Problem details: In the listing below, look for "springframework" and copy every line that has it.

=== Section Start ===

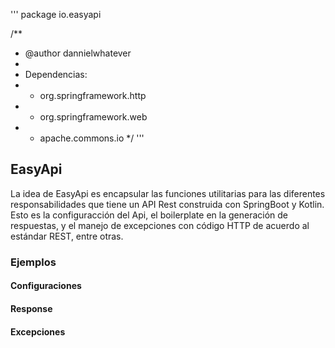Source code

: '''
package io.easyapi

/**
 * @author dannielwhatever
 *
 * Dependencias:
 * - org.springframework.http
 * - org.springframework.web
 * - apache.commons.io
 */
'''

## EasyApi

La idea de EasyApi es encapsular las funciones utilitarias para las diferentes responsabilidades que
tiene un API Rest construida con SpringBoot y Kotlin. Esto es la configuracción del Api, el boilerplate
en la generación de respuestas, y el manejo de excepciones con código HTTP de acuerdo al estándar REST,
entre otras.

### Ejemplos

#### Configuraciones


#### Response


#### Excepciones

=== Section End ===

Exercise response:
 * - org.springframework.http
 * - org.springframework.web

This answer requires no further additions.